Most laboratories use bead-based multiplex tests, solid phase assays or immunofluorescence technique using liver or kidney tissue substrates of rat/mice for testing for antinuclear antibodies. The reasons for choosing these methods are lower cost, simplicity and easiness in standardization of these tests. But limited antigenicity of the substrate used for testing lead to lower sensitivity of these tests. Consequently, the concept of antinuclear antibody negative lupus emerged and several cases of antinuclear antibody negative lupus were published in the literature around the world. The prevalence of antinuclear antibody negative lupus was even pegged as 5–10%.
| Need to Revisit 'antinuclear Antibody Negative Lupus' and its Causes|| |
Unlike multiplex/solid phase assays or IF-ANA assays using rodent substrates, rapidly dividing human epithelial cell line expresses more nuclear antigens resulting in greater sensitivity. Rodent tissue does not express Ro (SS-A) antigen. Human epithelial cell line expresses other nuclear and nucleolar antigens more readily as well. With increasing use of human epithelial cell line substrates for antinuclear antibody testing during the past decade, cases of systemic lupus erythematosus seronegative for antinuclear factors have become rare. Moreover, many reported cases of systemic lupus erythematosus who were wrongly labelled as “antinuclear antibody negative lupus” became antinuclear antibody positive on serial testing with immunofluorescence utilizing human epithelial cell line substrate. This, coupled with lack of information about the laboratory methods employed for antinuclear antibody assay in a majority of published cases of antinuclear antibody negative lupus raised a question mark on the accuracy of diagnosis of these cases.
In this changed scenario, prevalence of true antinuclear antibody negative lupus seems to be less than 2%. Furthermore, there are certain clinical factors to be kept in mind when interpreting antinuclear antibody test results in suspected cases of systemic lupus erythematosus before jumping to conclusions.

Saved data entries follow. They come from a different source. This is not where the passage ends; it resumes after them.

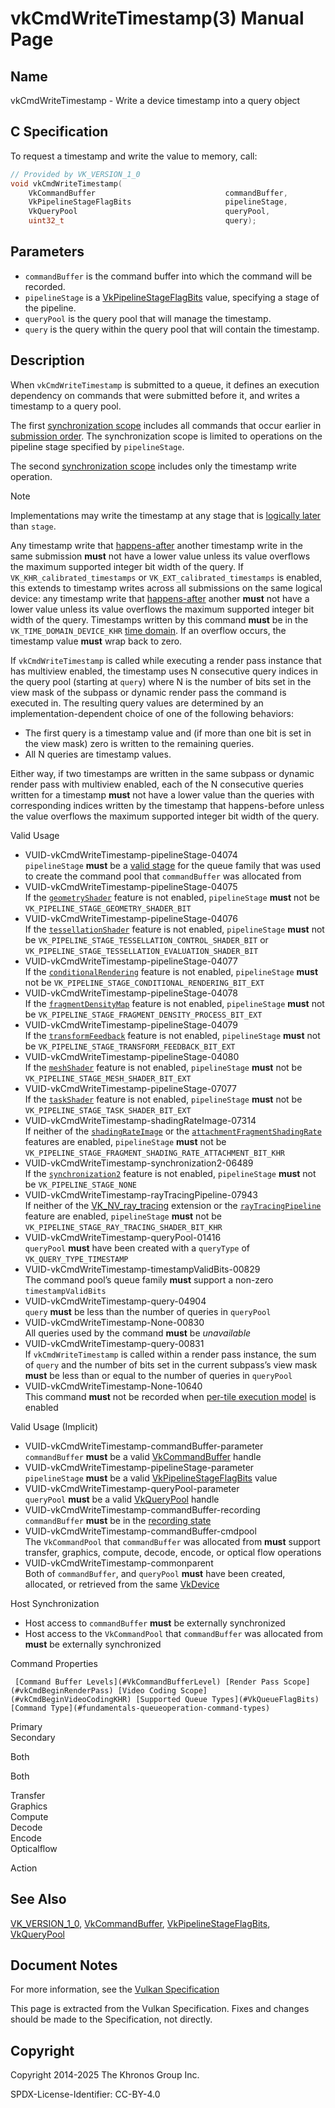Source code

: # vkCmdWriteTimestamp(3) Manual Page

## Name

vkCmdWriteTimestamp - Write a device timestamp into a query object



## [](#_c_specification)C Specification

To request a timestamp and write the value to memory, call:

```c++
// Provided by VK_VERSION_1_0
void vkCmdWriteTimestamp(
    VkCommandBuffer                             commandBuffer,
    VkPipelineStageFlagBits                     pipelineStage,
    VkQueryPool                                 queryPool,
    uint32_t                                    query);
```

## [](#_parameters)Parameters

- `commandBuffer` is the command buffer into which the command will be recorded.
- `pipelineStage` is a [VkPipelineStageFlagBits](https://registry.khronos.org/vulkan/specs/latest/man/html/VkPipelineStageFlagBits.html) value, specifying a stage of the pipeline.
- `queryPool` is the query pool that will manage the timestamp.
- `query` is the query within the query pool that will contain the timestamp.

## [](#_description)Description

When `vkCmdWriteTimestamp` is submitted to a queue, it defines an execution dependency on commands that were submitted before it, and writes a timestamp to a query pool.

The first [synchronization scope](https://registry.khronos.org/vulkan/specs/latest/html/vkspec.html#synchronization-dependencies-scopes) includes all commands that occur earlier in [submission order](https://registry.khronos.org/vulkan/specs/latest/html/vkspec.html#synchronization-submission-order). The synchronization scope is limited to operations on the pipeline stage specified by `pipelineStage`.

The second [synchronization scope](https://registry.khronos.org/vulkan/specs/latest/html/vkspec.html#synchronization-dependencies-scopes) includes only the timestamp write operation.

Note

Implementations may write the timestamp at any stage that is [logically later](https://registry.khronos.org/vulkan/specs/latest/html/vkspec.html#synchronization-pipeline-stages-order) than `stage`.

Any timestamp write that [happens-after](https://registry.khronos.org/vulkan/specs/latest/html/vkspec.html#synchronization-dependencies-execution) another timestamp write in the same submission **must** not have a lower value unless its value overflows the maximum supported integer bit width of the query. If `VK_KHR_calibrated_timestamps` or `VK_EXT_calibrated_timestamps` is enabled, this extends to timestamp writes across all submissions on the same logical device: any timestamp write that [happens-after](https://registry.khronos.org/vulkan/specs/latest/html/vkspec.html#synchronization-dependencies-execution) another **must** not have a lower value unless its value overflows the maximum supported integer bit width of the query. Timestamps written by this command **must** be in the `VK_TIME_DOMAIN_DEVICE_KHR` [time domain](https://registry.khronos.org/vulkan/specs/latest/man/html/VkTimeDomainKHR.html). If an overflow occurs, the timestamp value **must** wrap back to zero.

If `vkCmdWriteTimestamp` is called while executing a render pass instance that has multiview enabled, the timestamp uses N consecutive query indices in the query pool (starting at `query`) where N is the number of bits set in the view mask of the subpass or dynamic render pass the command is executed in. The resulting query values are determined by an implementation-dependent choice of one of the following behaviors:

- The first query is a timestamp value and (if more than one bit is set in the view mask) zero is written to the remaining queries.
- All N queries are timestamp values.

Either way, if two timestamps are written in the same subpass or dynamic render pass with multiview enabled, each of the N consecutive queries written for a timestamp **must** not have a lower value than the queries with corresponding indices written by the timestamp that happens-before unless the value overflows the maximum supported integer bit width of the query.

Valid Usage

- [](#VUID-vkCmdWriteTimestamp-pipelineStage-04074)VUID-vkCmdWriteTimestamp-pipelineStage-04074  
  `pipelineStage` **must** be a [valid stage](#synchronization-pipeline-stages-supported) for the queue family that was used to create the command pool that `commandBuffer` was allocated from
- [](#VUID-vkCmdWriteTimestamp-pipelineStage-04075)VUID-vkCmdWriteTimestamp-pipelineStage-04075  
  If the [`geometryShader`](#features-geometryShader) feature is not enabled, `pipelineStage` **must** not be `VK_PIPELINE_STAGE_GEOMETRY_SHADER_BIT`
- [](#VUID-vkCmdWriteTimestamp-pipelineStage-04076)VUID-vkCmdWriteTimestamp-pipelineStage-04076  
  If the [`tessellationShader`](#features-tessellationShader) feature is not enabled, `pipelineStage` **must** not be `VK_PIPELINE_STAGE_TESSELLATION_CONTROL_SHADER_BIT` or `VK_PIPELINE_STAGE_TESSELLATION_EVALUATION_SHADER_BIT`
- [](#VUID-vkCmdWriteTimestamp-pipelineStage-04077)VUID-vkCmdWriteTimestamp-pipelineStage-04077  
  If the [`conditionalRendering`](#features-conditionalRendering) feature is not enabled, `pipelineStage` **must** not be `VK_PIPELINE_STAGE_CONDITIONAL_RENDERING_BIT_EXT`
- [](#VUID-vkCmdWriteTimestamp-pipelineStage-04078)VUID-vkCmdWriteTimestamp-pipelineStage-04078  
  If the [`fragmentDensityMap`](#features-fragmentDensityMap) feature is not enabled, `pipelineStage` **must** not be `VK_PIPELINE_STAGE_FRAGMENT_DENSITY_PROCESS_BIT_EXT`
- [](#VUID-vkCmdWriteTimestamp-pipelineStage-04079)VUID-vkCmdWriteTimestamp-pipelineStage-04079  
  If the [`transformFeedback`](#features-transformFeedback) feature is not enabled, `pipelineStage` **must** not be `VK_PIPELINE_STAGE_TRANSFORM_FEEDBACK_BIT_EXT`
- [](#VUID-vkCmdWriteTimestamp-pipelineStage-04080)VUID-vkCmdWriteTimestamp-pipelineStage-04080  
  If the [`meshShader`](#features-meshShader) feature is not enabled, `pipelineStage` **must** not be `VK_PIPELINE_STAGE_MESH_SHADER_BIT_EXT`
- [](#VUID-vkCmdWriteTimestamp-pipelineStage-07077)VUID-vkCmdWriteTimestamp-pipelineStage-07077  
  If the [`taskShader`](#features-taskShader) feature is not enabled, `pipelineStage` **must** not be `VK_PIPELINE_STAGE_TASK_SHADER_BIT_EXT`
- [](#VUID-vkCmdWriteTimestamp-shadingRateImage-07314)VUID-vkCmdWriteTimestamp-shadingRateImage-07314  
  If neither of the [`shadingRateImage`](#features-shadingRateImage) or the [`attachmentFragmentShadingRate`](#features-attachmentFragmentShadingRate) features are enabled, `pipelineStage` **must** not be `VK_PIPELINE_STAGE_FRAGMENT_SHADING_RATE_ATTACHMENT_BIT_KHR`
- [](#VUID-vkCmdWriteTimestamp-synchronization2-06489)VUID-vkCmdWriteTimestamp-synchronization2-06489  
  If the [`synchronization2`](#features-synchronization2) feature is not enabled, `pipelineStage` **must** not be `VK_PIPELINE_STAGE_NONE`
- [](#VUID-vkCmdWriteTimestamp-rayTracingPipeline-07943)VUID-vkCmdWriteTimestamp-rayTracingPipeline-07943  
  If neither of the [VK\_NV\_ray\_tracing](https://registry.khronos.org/vulkan/specs/latest/man/html/VK_NV_ray_tracing.html) extension or the [`rayTracingPipeline`](#features-rayTracingPipeline) feature are enabled, `pipelineStage` **must** not be `VK_PIPELINE_STAGE_RAY_TRACING_SHADER_BIT_KHR`
- [](#VUID-vkCmdWriteTimestamp-queryPool-01416)VUID-vkCmdWriteTimestamp-queryPool-01416  
  `queryPool` **must** have been created with a `queryType` of `VK_QUERY_TYPE_TIMESTAMP`
- [](#VUID-vkCmdWriteTimestamp-timestampValidBits-00829)VUID-vkCmdWriteTimestamp-timestampValidBits-00829  
  The command pool’s queue family **must** support a non-zero `timestampValidBits`
- [](#VUID-vkCmdWriteTimestamp-query-04904)VUID-vkCmdWriteTimestamp-query-04904  
  `query` **must** be less than the number of queries in `queryPool`
- [](#VUID-vkCmdWriteTimestamp-None-00830)VUID-vkCmdWriteTimestamp-None-00830  
  All queries used by the command **must** be *unavailable*
- [](#VUID-vkCmdWriteTimestamp-query-00831)VUID-vkCmdWriteTimestamp-query-00831  
  If `vkCmdWriteTimestamp` is called within a render pass instance, the sum of `query` and the number of bits set in the current subpass’s view mask **must** be less than or equal to the number of queries in `queryPool`
- [](#VUID-vkCmdWriteTimestamp-None-10640)VUID-vkCmdWriteTimestamp-None-10640  
  This command **must** not be recorded when [per-tile execution model](https://registry.khronos.org/vulkan/specs/latest/html/vkspec.html#renderpass-per-tile-execution-model) is enabled

Valid Usage (Implicit)

- [](#VUID-vkCmdWriteTimestamp-commandBuffer-parameter)VUID-vkCmdWriteTimestamp-commandBuffer-parameter  
  `commandBuffer` **must** be a valid [VkCommandBuffer](https://registry.khronos.org/vulkan/specs/latest/man/html/VkCommandBuffer.html) handle
- [](#VUID-vkCmdWriteTimestamp-pipelineStage-parameter)VUID-vkCmdWriteTimestamp-pipelineStage-parameter  
  `pipelineStage` **must** be a valid [VkPipelineStageFlagBits](https://registry.khronos.org/vulkan/specs/latest/man/html/VkPipelineStageFlagBits.html) value
- [](#VUID-vkCmdWriteTimestamp-queryPool-parameter)VUID-vkCmdWriteTimestamp-queryPool-parameter  
  `queryPool` **must** be a valid [VkQueryPool](https://registry.khronos.org/vulkan/specs/latest/man/html/VkQueryPool.html) handle
- [](#VUID-vkCmdWriteTimestamp-commandBuffer-recording)VUID-vkCmdWriteTimestamp-commandBuffer-recording  
  `commandBuffer` **must** be in the [recording state](#commandbuffers-lifecycle)
- [](#VUID-vkCmdWriteTimestamp-commandBuffer-cmdpool)VUID-vkCmdWriteTimestamp-commandBuffer-cmdpool  
  The `VkCommandPool` that `commandBuffer` was allocated from **must** support transfer, graphics, compute, decode, encode, or optical flow operations
- [](#VUID-vkCmdWriteTimestamp-commonparent)VUID-vkCmdWriteTimestamp-commonparent  
  Both of `commandBuffer`, and `queryPool` **must** have been created, allocated, or retrieved from the same [VkDevice](https://registry.khronos.org/vulkan/specs/latest/man/html/VkDevice.html)

Host Synchronization

- Host access to `commandBuffer` **must** be externally synchronized
- Host access to the `VkCommandPool` that `commandBuffer` was allocated from **must** be externally synchronized

Command Properties

     [Command Buffer Levels](#VkCommandBufferLevel) [Render Pass Scope](#vkCmdBeginRenderPass) [Video Coding Scope](#vkCmdBeginVideoCodingKHR) [Supported Queue Types](#VkQueueFlagBits) [Command Type](#fundamentals-queueoperation-command-types)

Primary  
Secondary

Both

Both

Transfer  
Graphics  
Compute  
Decode  
Encode  
Opticalflow

Action

## [](#_see_also)See Also

[VK\_VERSION\_1\_0](https://registry.khronos.org/vulkan/specs/latest/man/html/VK_VERSION_1_0.html), [VkCommandBuffer](https://registry.khronos.org/vulkan/specs/latest/man/html/VkCommandBuffer.html), [VkPipelineStageFlagBits](https://registry.khronos.org/vulkan/specs/latest/man/html/VkPipelineStageFlagBits.html), [VkQueryPool](https://registry.khronos.org/vulkan/specs/latest/man/html/VkQueryPool.html)

## [](#_document_notes)Document Notes

For more information, see the [Vulkan Specification](https://registry.khronos.org/vulkan/specs/latest/html/vkspec.html#vkCmdWriteTimestamp)

This page is extracted from the Vulkan Specification. Fixes and changes should be made to the Specification, not directly.

## [](#_copyright)Copyright

Copyright 2014-2025 The Khronos Group Inc.

SPDX-License-Identifier: CC-BY-4.0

| Causes for False Antinuclear Antibody Negative Lupus|| |
Questionable or incorrect diagnosis of 'lupus'
Incorrect diagnosis of systemic lupus erythematosus has led to an increase in the reporting of antinuclear antibody negative cases. Hence, before proceeding to antinuclear antibody assay and interpreting its results, it is necessary to consider the accuracy of provisional diagnosis. No diagnostic method has 100% sensitivity and 100% specificity in systemic lupus erythematosus. Even histopathologic examination or systemic lupus international collaborating clinics 2012 diagnostic criteria cannot rule out the possibility of “false-positive” diagnosis. It has been reported that the diagnosis of “lupus” in approximately 78% cases of “antinuclear antibody negative lupus” reported between 1976 and 2003 around the globe were based on insufficient clinical data and laboratory findings, not even fulfilling the American College of Rheumatology criteria for systemic lupus erythematosus. Hence, before commenting on antinuclear antibody reactivity of suspected cases of lupus, we need to confirm such cases in the best possible way, so that non-lupus or doubtful cases of lupus are not mis- reported as antinuclear antibody negative lupus.
Antigenic deficient substrate and leaching of antigens
The most important and critical factor in antinuclear antibody test is the substrate used for it. The result of the test is based on the availability of sufficient substrate antigen to react with the autoantibody. Inadequacy or deficiency of the antigen due to poor choice of the substrate can lead to false-negative antinuclear antibody results. Human epithelial cell line appears to be a more suitable substrate than rodent tissue. It is possible that an antinuclear antibody negative patient may become antinuclear antibody positive if the substrate is changed from rat liver to human epithelial cell line.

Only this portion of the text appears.